Under the terms of the agreement, up to €86 billion will be loaned to Greece over the next three years, conditional on the imposition of a raft of new and savage austerity measures against the working class. The new cuts and privatizations will have catastrophic consequences for Greece’s already impoverished population.
According to the Greek daily Kathemerini, the agreement requires the Greek parliament to approve the immediate implementation of 35 “prior actions” before any money is disbursed. The passage of such legislation will trigger an initial €10 billion loan to Greece. All of this money will be used to begin the recapitalization of Greece’s banks, which have been cut off by the troika from external funding since Syriza came to power in January.

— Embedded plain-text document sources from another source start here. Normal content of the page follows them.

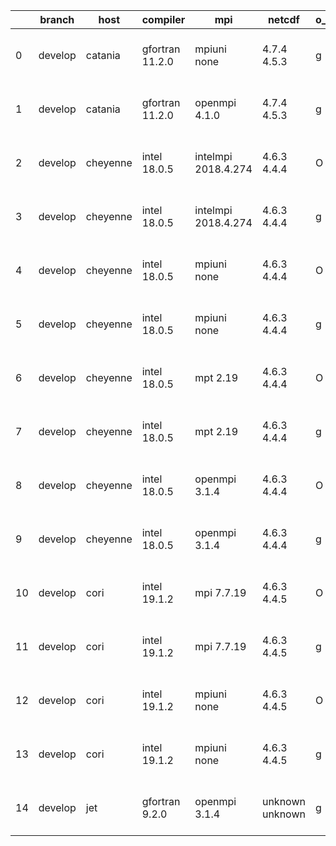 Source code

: |    | branch   | host     | compiler        | mpi                 | netcdf          | o_g   | os     | build   | u_pass   | u_fail   | s_pass   | s_fail   | e_pass   | e_fail   |   nuopc_pass |   nuopc_fail | artifacts_hash                                                                                                                                                 | modified                  |
|----|----------|----------|-----------------|---------------------|-----------------|-------|--------|---------|----------|----------|----------|----------|----------|----------|--------------|--------------|----------------------------------------------------------------------------------------------------------------------------------------------------------------|---------------------------|
|  0 | develop  | catania  | gfortran 11.2.0 | mpiuni none         | 4.7.4 4.5.3     | g     | Darwin | pass    | 12140    | 0        | 8        | 0        | 43       | 0        |            0 |           50 | [artifacts](https://github.com/esmf-org/esmf-test-artifacts/tree/bc09d1bb5af3c8ad759da774e93275458a4f557d/develop/catania/gfortran/11.2.0/g/mpiuni/none)       | 2022-06-03 11:56:30 -0600 |
|  1 | develop  | catania  | gfortran 11.2.0 | openmpi 4.1.0       | 4.7.4 4.5.3     | g     | Darwin | pass    | 13654    | 9        | 49       | 0        | 80       | 0        |           45 |            5 | [artifacts](https://github.com/esmf-org/esmf-test-artifacts/tree/51f567370dbdb1cf990d68ceb2a065259169594c/develop/catania/gfortran/11.2.0/g/openmpi/4.1.0)     | 2022-06-03 10:34:20 -0600 |
|  2 | develop  | cheyenne | intel 18.0.5    | intelmpi 2018.4.274 | 4.6.3 4.4.4     | O     | Linux  | pass    | 13663    | 0        | 49       | 0        | 80       | 0        |           50 |            0 | [artifacts](https://github.com/esmf-org/esmf-test-artifacts/tree/1ba6d077fa64c2ac9cddfd0979b7cbaf197a8225/develop/cheyenne/intel/18.0.5/O/intelmpi/2018.4.274) | 2022-06-02 04:32:46 -0600 |
|  3 | develop  | cheyenne | intel 18.0.5    | intelmpi 2018.4.274 | 4.6.3 4.4.4     | g     | Linux  | pass    | 13663    | 0        | 49       | 0        | 80       | 0        |           50 |            0 | [artifacts](https://github.com/esmf-org/esmf-test-artifacts/tree/b1654b8827f64b519178b58a852497e3d45d4cf5/develop/cheyenne/intel/18.0.5/g/intelmpi/2018.4.274) | 2022-06-03 05:03:16 -0600 |
|  4 | develop  | cheyenne | intel 18.0.5    | mpiuni none         | 4.6.3 4.4.4     | O     | Linux  | pass    | 12140    | 0        | 8        | 0        | 43       | 0        |            0 |           50 | [artifacts](https://github.com/esmf-org/esmf-test-artifacts/tree/557da6f643150f7d4f176f509e8a4bd95c6ba4c9/develop/cheyenne/intel/18.0.5/O/mpiuni/none)         | 2022-06-03 04:20:43 -0600 |
|  5 | develop  | cheyenne | intel 18.0.5    | mpiuni none         | 4.6.3 4.4.4     | g     | Linux  | pass    | 12140    | 0        | 8        | 0        | 43       | 0        |            0 |           50 | [artifacts](https://github.com/esmf-org/esmf-test-artifacts/tree/cf5d9c0739f2422734f1c5db60c57c7f067479c1/develop/cheyenne/intel/18.0.5/g/mpiuni/none)         | 2022-06-03 04:38:38 -0600 |
|  6 | develop  | cheyenne | intel 18.0.5    | mpt 2.19            | 4.6.3 4.4.4     | O     | Linux  | pass    | 13663    | 0        | 49       | 0        | 80       | 0        |           50 |            0 | [artifacts](https://github.com/esmf-org/esmf-test-artifacts/tree/bf45b61eccca6239cda769b7e9f73021ed12b946/develop/cheyenne/intel/18.0.5/O/mpt/2.19)            | 2022-06-02 04:41:44 -0600 |
|  7 | develop  | cheyenne | intel 18.0.5    | mpt 2.19            | 4.6.3 4.4.4     | g     | Linux  | pass    | 13663    | 0        | 49       | 0        | 80       | 0        |           50 |            0 | [artifacts](https://github.com/esmf-org/esmf-test-artifacts/tree/3e5359adb243d51415fd5a9198dbbabf68c0d014/develop/cheyenne/intel/18.0.5/g/mpt/2.19)            | 2022-06-02 04:53:46 -0600 |
|  8 | develop  | cheyenne | intel 18.0.5    | openmpi 3.1.4       | 4.6.3 4.4.4     | O     | Linux  | pass    | 13663    | 0        | 49       | 0        | 80       | 0        |           50 |            0 | [artifacts](https://github.com/esmf-org/esmf-test-artifacts/tree/c1b3e6b990e9782abf5ac8a80cf62c4450d9f547/develop/cheyenne/intel/18.0.5/O/openmpi/3.1.4)       | 2022-06-02 04:34:10 -0600 |
|  9 | develop  | cheyenne | intel 18.0.5    | openmpi 3.1.4       | 4.6.3 4.4.4     | g     | Linux  | pass    | 13663    | 0        | 49       | 0        | 80       | 0        |           50 |            0 | [artifacts](https://github.com/esmf-org/esmf-test-artifacts/tree/9cbf70e177e3d1f6e099b9bc44534dfe74413bbe/develop/cheyenne/intel/18.0.5/g/openmpi/3.1.4)       | 2022-06-03 05:02:05 -0600 |
| 10 | develop  | cori     | intel 19.1.2    | mpi 7.7.19          | 4.6.3 4.4.5     | O     | Unicos | pass    | 13663    | 0        | 49       | 0        | 80       | 0        |           50 |            0 | [artifacts](https://github.com/esmf-org/esmf-test-artifacts/tree/4f9066b923faa13d7d7233991e89735a61516626/develop/cori/intel/19.1.2/O/mpi/7.7.19)              | 2022-06-03 04:43:16 -0700 |
| 11 | develop  | cori     | intel 19.1.2    | mpi 7.7.19          | 4.6.3 4.4.5     | g     | Unicos | pass    | 13663    | 0        | 49       | 0        | 80       | 0        |           50 |            0 | [artifacts](https://github.com/esmf-org/esmf-test-artifacts/tree/1e5362cdb92638d0b2594d023c54bdc3a09445c4/develop/cori/intel/19.1.2/g/mpi/7.7.19)              | 2022-06-03 04:58:41 -0700 |
| 12 | develop  | cori     | intel 19.1.2    | mpiuni none         | 4.6.3 4.4.5     | O     | Unicos | pass    | 12140    | 0        | 8        | 0        | 43       | 0        |            0 |           50 | [artifacts](https://github.com/esmf-org/esmf-test-artifacts/tree/5abeb0ad5933baea7dabf74ded65e547ef4796b9/develop/cori/intel/19.1.2/O/mpiuni/none)             | 2022-06-03 03:02:11 -0700 |
| 13 | develop  | cori     | intel 19.1.2    | mpiuni none         | 4.6.3 4.4.5     | g     | Unicos | pass    | 12140    | 0        | 8        | 0        | 43       | 0        |            0 |           50 | [artifacts](https://github.com/esmf-org/esmf-test-artifacts/tree/dd1ef1682d1e0779b534608adf948b132d15df6e/develop/cori/intel/19.1.2/g/mpiuni/none)             | 2022-06-03 05:12:38 -0700 |
| 14 | develop  | jet      | gfortran 9.2.0  | openmpi 3.1.4       | unknown unknown | g     | Linux  | fail    | fail     | fail     | fail     | fail     | fail     | fail     |            0 |           50 | [artifacts](https://github.com/esmf-org/esmf-test-artifacts/tree/120a91d8c069fb427159e7852711fa26280fd1e0/develop/jet/gfortran/9.2.0/g/openmpi/3.1.4)          | 2022-06-03 04:05:50 +0000 |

Last month, Greek Prime Minister and Syriza leader Alexis Tsipras repudiated the overwhelming anti-austerity vote in the July 5 referendum his government had called and accepted a package of social cuts, regressive taxes and public asset sell-offs that goes far beyond the austerity measures imposed by previous governments, while transforming Greece into a de facto economic colony of the German and European banks. This abject capitulation was endorsed by the Greek parliament, which voted to implement two sets of “prior actions.”
The additional “prior actions” now demanded, described by the Financial Times as “deeply unpopular measures,” include a review of the social welfare system, the phasing out of early retirement for workers in their 50s, the scrapping by the end of 2016 of lower sales tax rates for Greece’s islands, a hike in taxes for farmers, the implementation of product market reforms proposed by the Organization for Economic Cooperation and Development (OECD), the deregulation of the energy market, and the implementation of the privatization programme Syriza has already signed on to.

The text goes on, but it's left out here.